Return on Ad Spend Closed Was Up 2% Month-Over-Month and Up 14% Year-Over-Year
Because closed revenue increased year-over-year and spend was decreased, it’s pretty easy to see how the return on ad spend closed was double-digits higher than in 2022.
We also saw month-over-month ROAS improvements, although just slightly to 8.5x.
So for every dollar spent on PPC in July, these businesses got $8.50 in return.
This is encouraging to see, but still important to keep in mind that overall there were fewer customers in the demand pipeline and average tickets were a large reason for the revenue increases.
With increasing customer acquisition costs, every conversion and lead counts much more than it did last year!
Phone Calls Drove 8% Less Total Revenue Opportunity in 2023 than in 2022
I wanted to include one more data point that highlights how customer conversion behavior is starting to change more and more.
In July 2022, 68% of revenue potential was converted via phone calls.

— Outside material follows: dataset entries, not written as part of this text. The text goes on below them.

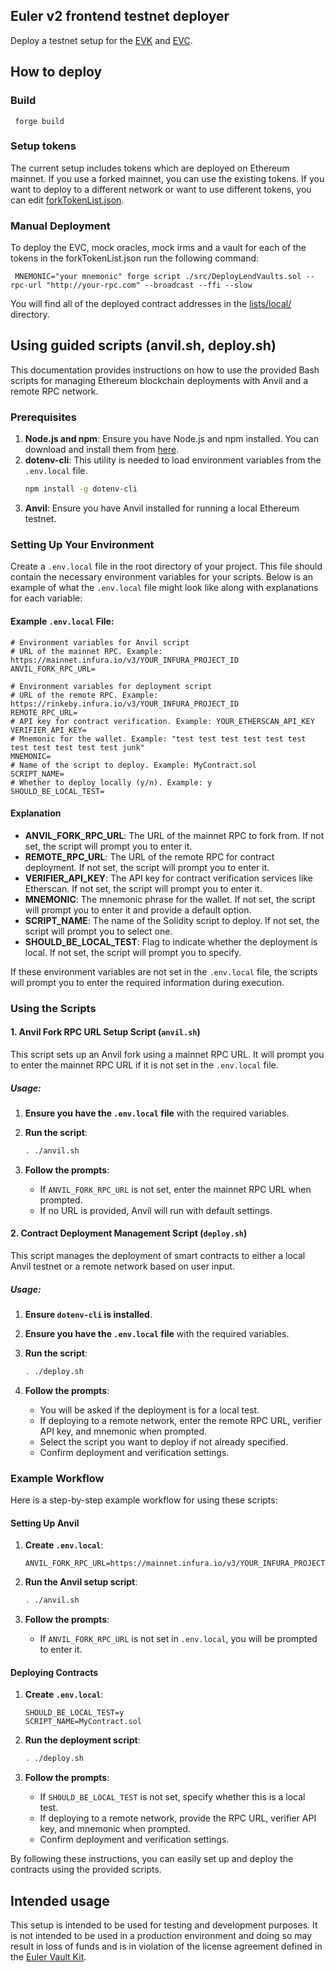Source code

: ## Euler v2 frontend testnet deployer

Deploy a testnet setup for the [EVK](https://github.com/euler-xyz/euler-vault-kit) and [EVC](https://github.com/euler-xyz/ethereum-vault-connector/).

## How to deploy


### Build

```shell
 forge build
```


### Setup tokens

The current setup includes tokens which are deployed on Ethereum mainnet. If you use a forked mainnet, you can use the existing tokens. If you want to deploy to a different network or want to use different tokens, you can edit [forkTokenList.json](data/forkTokenList.json).


### Manual Deployment

To deploy the EVC, mock oracles, mock irms and a vault for each of the tokens in the forkTokenList.json run the following command:

```shell
 MNEMONIC="your mnemonic" forge script ./src/DeployLendVaults.sol --rpc-url "http://your-rpc.com" --broadcast --ffi --slow
```

You will find all of the deployed contract addresses in the [lists/local/](lists/local/) directory.


## Using guided scripts (anvil.sh, deploy.sh)

This documentation provides instructions on how to use the provided Bash scripts for managing Ethereum blockchain deployments with Anvil and a remote RPC network.

### Prerequisites

1. **Node.js and npm**: Ensure you have Node.js and npm installed. You can download and install them from [here](https://nodejs.org/).
2. **dotenv-cli**: This utility is needed to load environment variables from the `.env.local` file.
   ```bash
   npm install -g dotenv-cli
   ```
3. **Anvil**: Ensure you have Anvil installed for running a local Ethereum testnet.

### Setting Up Your Environment

Create a `.env.local` file in the root directory of your project. This file should contain the necessary environment variables for your scripts. Below is an example of what the `.env.local` file might look like along with explanations for each variable:

#### Example `.env.local` File:

```dotenv
# Environment variables for Anvil script
# URL of the mainnet RPC. Example: https://mainnet.infura.io/v3/YOUR_INFURA_PROJECT_ID
ANVIL_FORK_RPC_URL=

# Environment variables for deployment script
# URL of the remote RPC. Example: https://rinkeby.infura.io/v3/YOUR_INFURA_PROJECT_ID
REMOTE_RPC_URL=
# API key for contract verification. Example: YOUR_ETHERSCAN_API_KEY
VERIFIER_API_KEY=
# Mnemonic for the wallet. Example: "test test test test test test test test test test test junk"
MNEMONIC=
# Name of the script to deploy. Example: MyContract.sol
SCRIPT_NAME=
# Whether to deploy locally (y/n). Example: y
SHOULD_BE_LOCAL_TEST=
```

#### Explanation

- **ANVIL_FORK_RPC_URL**: The URL of the mainnet RPC to fork from. If not set, the script will prompt you to enter it.
- **REMOTE_RPC_URL**: The URL of the remote RPC for contract deployment. If not set, the script will prompt you to enter it.
- **VERIFIER_API_KEY**: The API key for contract verification services like Etherscan. If not set, the script will prompt you to enter it.
- **MNEMONIC**: The mnemonic phrase for the wallet. If not set, the script will prompt you to enter it and provide a default option.
- **SCRIPT_NAME**: The name of the Solidity script to deploy. If not set, the script will prompt you to select one.
- **SHOULD_BE_LOCAL_TEST**: Flag to indicate whether the deployment is local. If not set, the script will prompt you to specify.

If these environment variables are not set in the `.env.local` file, the scripts will prompt you to enter the required information during execution.

### Using the Scripts

#### 1. Anvil Fork RPC URL Setup Script (`anvil.sh`)

This script sets up an Anvil fork using a mainnet RPC URL. It will prompt you to enter the mainnet RPC URL if it is not set in the `.env.local` file.

##### Usage:

1. **Ensure you have the `.env.local` file** with the required variables.
2. **Run the script**:
   ```bash
   . ./anvil.sh
   ```

3. **Follow the prompts**:
   - If `ANVIL_FORK_RPC_URL` is not set, enter the mainnet RPC URL when prompted.
   - If no URL is provided, Anvil will run with default settings.

#### 2. Contract Deployment Management Script (`deploy.sh`)

This script manages the deployment of smart contracts to either a local Anvil testnet or a remote network based on user input.

##### Usage:

1. **Ensure `dotenv-cli` is installed**.
2. **Ensure you have the `.env.local` file** with the required variables.
3. **Run the script**:
   ```bash
   . ./deploy.sh
   ```

4. **Follow the prompts**:
   - You will be asked if the deployment is for a local test.
   - If deploying to a remote network, enter the remote RPC URL, verifier API key, and mnemonic when prompted.
   - Select the script you want to deploy if not already specified.
   - Confirm deployment and verification settings.

### Example Workflow

Here is a step-by-step example workflow for using these scripts:

#### Setting Up Anvil

1. **Create `.env.local`**:
   ```dotenv
   ANVIL_FORK_RPC_URL=https://mainnet.infura.io/v3/YOUR_INFURA_PROJECT_ID
   ```

2. **Run the Anvil setup script**:
   ```bash
   . ./anvil.sh
   ```

3. **Follow the prompts**:
   - If `ANVIL_FORK_RPC_URL` is not set in `.env.local`, you will be prompted to enter it.

#### Deploying Contracts

1. **Create `.env.local`**:
   ```dotenv
   SHOULD_BE_LOCAL_TEST=y
   SCRIPT_NAME=MyContract.sol
   ```

2. **Run the deployment script**:
   ```bash
   . ./deploy.sh
   ```

3. **Follow the prompts**:
   - If `SHOULD_BE_LOCAL_TEST` is not set, specify whether this is a local test.
   - If deploying to a remote network, provide the RPC URL, verifier API key, and mnemonic when prompted.
   - Confirm deployment and verification settings.

By following these instructions, you can easily set up and deploy the contracts using the provided scripts.

## Intended usage

This setup is intended to be used for testing and development purposes.
It is not intended to be used in a production environment and doing so may result in loss of funds and is in violation of the license agreement defined in the [Euler Vault Kit](https://github.com/euler-xyz/euler-vault-kit?tab=readme-ov-file#license).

But in July 2023, only 60% of revenue potential was converted via phone calls.
That means 8% more of your revenue opportunity was converted via something other than a phone call (online scheduling, chat, forms).
Because we know that customer acquisition costs are higher and we’ve been counting on higher average tickets, ensuring you have tight processes in place to handle non-phone call leads is important to capitalize on the opportunity in your market.
I spoke about this topic earlier this year and the trends are playing out exactly as we had thought. This doesn’t mean phone calls aren’t important, but recognizing that your customers are converting in different ways on your website is an insight that can help you better serve them and convert more of them into paying customers.